Eating the Elephant of Chemical Data Digitalization

What does digitalization mean when it comes to analytical data? Who does it help? How does it enable automation, AI, and machine learning?

Feel like you have more chemical data digitalization questions than answers? Our team of experts at ACD/Labs is ready to assist with your digitalization, automation, and innovation goals. Richard Lee joins us in this episode to share his insights on how to minimize disruption, maximize efficiency, and ensure success in digital transformation.

Read the full transcript

00:00 Richard Lee

For digitalization to be effective, you need to have automation services that are working in the background to make that data usable. It then enables the user to make decisions on that data, instead of looking for data to compile together.

00:24 Sarah Srokosz

I don’t know about you, but I feel like everywhere you look today you can find someone talking about AI. AI-based tools are now available for just about every aspect of our lives—at home, in our studies, and at work.

00:37 Jesse Harris

Yeah, and I think now that people are more familiar with what AI can, or more importantly cannot, do, it seems like the possibilities are endless. While this is exciting, I think a lot of people are also feeling overwhelmed.

00:50 Sarah Srokosz

Absolutely, and for good reason. There’s a big difference between a technology being available and implementing it in your day to day life. But I think it’s similar to any new technology. There are both pros and cons, and at the end of the day, it can just feel really intimidating to get started if you aren’t an expert.

01:09 Jesse Harris

It certainly does feel like that sometimes, but the truth is you don’t really need to be an expert yourself to benefit from innovations like AI and automation. In chemistry research, you just need to have one on your side.

01:21 Sarah Srokosz

Hi, I’m Sarah.

01:23 Jesse Harris

And I’m Jessie. We’re the hosts of the Analytical Wavelength, a podcast about chemistry and chemical data brought to you by ACD/Labs.

01:31 Sarah Srokosz

Today we’re chatting with Richard Lee. As the director of Core Technologies, Richard is our resident expert when it comes to incorporating automation, data science, machine learning, and AI into chemistry research.

01:44 Jesse Harris

He recently wrote an article with the Analytical Scientist where he laid out tips for making sure your digitalization efforts are successful. We wanted to talk to him a little bit about it so that he could share that wisdom with you as well. Hello, Richard. How are you doing today?

02:19 Richard Lee

I’m doing pretty well, thanks. How are you.

02:03 Jesse Harris

Doing well, doing well.

02:04 Sarah Srokosz

So, Richard, thanks so much for joining us on the podcast. I want to start off with our question that we ask all of our guests, which is, what is your favorite chemical?

02:13 Richard Lee

Ooh, so many to choose from. I’d have to say caffeine, I think for obvious reasons. I consume it on the daily; multiple times a day. But it also has a little bit of a special place during my grad days, I used it as a kind of like a marker for a lot of my experiments, so I literally used it almost every day during my grad school days.

02:39 Jesse Harris

I also used it almost every day during my grad school days. But yeah, I’m a big fan of the caffeine myself.

02:47 Sarah Srokosz

I knew Jesse was going to like that answer.

02:52 Jesse Harris

Okay, let’s get into things. We’re talking to you today about digitalization. What is digitalization and why is it important for chemical data to be digitalized?

03:04 Richard Lee

Oh, good question. So at least when I speak of digitalization, it refers to having data in a format that can be accessed and shared by humans, but also by machines as well. So that’s quite important. So that’s a new element that we have to take into consideration. I guess in the chemistry world, it implies the conversion of physical experiments into its digital equivalent.

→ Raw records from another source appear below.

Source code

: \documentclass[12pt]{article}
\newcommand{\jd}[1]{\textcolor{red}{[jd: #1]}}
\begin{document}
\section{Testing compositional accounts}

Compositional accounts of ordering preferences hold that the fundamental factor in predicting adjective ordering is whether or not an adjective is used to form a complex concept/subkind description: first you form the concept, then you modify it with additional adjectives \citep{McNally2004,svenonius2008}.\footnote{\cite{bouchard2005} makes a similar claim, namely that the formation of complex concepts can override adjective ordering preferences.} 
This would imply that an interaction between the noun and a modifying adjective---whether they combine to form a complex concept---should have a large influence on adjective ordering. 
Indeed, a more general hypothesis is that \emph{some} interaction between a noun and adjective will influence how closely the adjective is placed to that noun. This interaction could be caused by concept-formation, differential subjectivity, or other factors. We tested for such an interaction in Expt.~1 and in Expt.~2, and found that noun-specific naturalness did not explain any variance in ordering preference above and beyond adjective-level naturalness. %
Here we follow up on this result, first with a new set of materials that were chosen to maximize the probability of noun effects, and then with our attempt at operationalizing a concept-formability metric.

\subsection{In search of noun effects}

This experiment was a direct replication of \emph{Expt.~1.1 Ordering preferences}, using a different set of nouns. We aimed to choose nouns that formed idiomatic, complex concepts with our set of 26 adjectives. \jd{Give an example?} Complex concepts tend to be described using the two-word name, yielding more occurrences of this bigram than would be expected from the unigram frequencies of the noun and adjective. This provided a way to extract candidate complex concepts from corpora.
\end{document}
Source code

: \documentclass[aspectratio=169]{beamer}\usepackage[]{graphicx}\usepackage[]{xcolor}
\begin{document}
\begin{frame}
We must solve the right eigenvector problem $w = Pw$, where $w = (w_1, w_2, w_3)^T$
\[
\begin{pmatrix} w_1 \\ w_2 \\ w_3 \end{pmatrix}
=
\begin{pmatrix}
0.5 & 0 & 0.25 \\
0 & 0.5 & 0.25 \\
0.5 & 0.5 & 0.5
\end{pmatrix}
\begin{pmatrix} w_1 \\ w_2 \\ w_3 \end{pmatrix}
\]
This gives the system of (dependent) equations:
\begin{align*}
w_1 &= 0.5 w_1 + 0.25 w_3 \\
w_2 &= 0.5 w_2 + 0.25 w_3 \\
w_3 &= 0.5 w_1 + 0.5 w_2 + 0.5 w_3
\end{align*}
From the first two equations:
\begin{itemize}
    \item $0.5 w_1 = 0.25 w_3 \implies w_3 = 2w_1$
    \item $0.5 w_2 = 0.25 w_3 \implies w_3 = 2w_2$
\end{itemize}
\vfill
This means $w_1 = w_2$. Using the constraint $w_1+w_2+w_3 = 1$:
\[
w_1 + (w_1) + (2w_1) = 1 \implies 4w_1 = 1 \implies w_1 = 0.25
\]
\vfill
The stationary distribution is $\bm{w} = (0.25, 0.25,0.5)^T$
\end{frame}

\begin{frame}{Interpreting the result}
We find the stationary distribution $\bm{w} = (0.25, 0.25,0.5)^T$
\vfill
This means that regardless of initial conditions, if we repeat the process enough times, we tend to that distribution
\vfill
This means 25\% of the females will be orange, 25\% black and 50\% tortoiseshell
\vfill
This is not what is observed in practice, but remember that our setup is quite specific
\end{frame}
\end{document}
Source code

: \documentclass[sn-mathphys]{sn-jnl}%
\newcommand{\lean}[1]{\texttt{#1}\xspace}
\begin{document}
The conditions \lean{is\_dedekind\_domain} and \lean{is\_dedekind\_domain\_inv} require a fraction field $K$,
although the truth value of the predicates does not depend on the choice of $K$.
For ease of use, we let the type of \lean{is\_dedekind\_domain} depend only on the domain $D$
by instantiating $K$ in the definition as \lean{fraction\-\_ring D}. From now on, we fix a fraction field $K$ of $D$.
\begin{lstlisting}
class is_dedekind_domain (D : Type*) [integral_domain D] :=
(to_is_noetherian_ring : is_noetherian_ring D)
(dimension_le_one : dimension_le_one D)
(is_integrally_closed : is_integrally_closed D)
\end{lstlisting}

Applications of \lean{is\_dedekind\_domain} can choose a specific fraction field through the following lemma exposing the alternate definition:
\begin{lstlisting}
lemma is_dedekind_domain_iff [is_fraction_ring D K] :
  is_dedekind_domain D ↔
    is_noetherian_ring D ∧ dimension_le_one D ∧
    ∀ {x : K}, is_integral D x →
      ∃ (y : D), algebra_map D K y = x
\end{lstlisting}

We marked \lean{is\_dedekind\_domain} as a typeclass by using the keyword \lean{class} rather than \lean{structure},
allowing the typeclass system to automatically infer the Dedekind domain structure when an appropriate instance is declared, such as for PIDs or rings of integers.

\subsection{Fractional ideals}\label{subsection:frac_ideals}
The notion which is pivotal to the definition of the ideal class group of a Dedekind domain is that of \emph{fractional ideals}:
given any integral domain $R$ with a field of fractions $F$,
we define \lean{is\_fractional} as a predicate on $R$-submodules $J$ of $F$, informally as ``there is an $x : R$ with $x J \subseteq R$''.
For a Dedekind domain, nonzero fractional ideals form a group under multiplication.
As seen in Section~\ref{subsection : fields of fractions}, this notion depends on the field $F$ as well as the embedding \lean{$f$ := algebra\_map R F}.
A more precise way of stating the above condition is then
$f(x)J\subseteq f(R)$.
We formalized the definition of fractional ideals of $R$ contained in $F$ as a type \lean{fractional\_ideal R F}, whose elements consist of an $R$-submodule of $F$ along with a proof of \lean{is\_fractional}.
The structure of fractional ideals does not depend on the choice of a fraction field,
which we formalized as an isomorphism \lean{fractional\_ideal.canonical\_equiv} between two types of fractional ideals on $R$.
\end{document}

So providing some sort of chemical context to the analysis or the analytical data, for example, compiling a set of analytical data to represent an impurity profile of a drug substance, or you have a set of analytical data that represents a biotransformation map for a metabolism study. Analytical data doesn’t, on its own, doesn’t really provide enough context to make decisions on; to enable decisions to be made. It requires some sort of contextualization, a framework or reference for that data.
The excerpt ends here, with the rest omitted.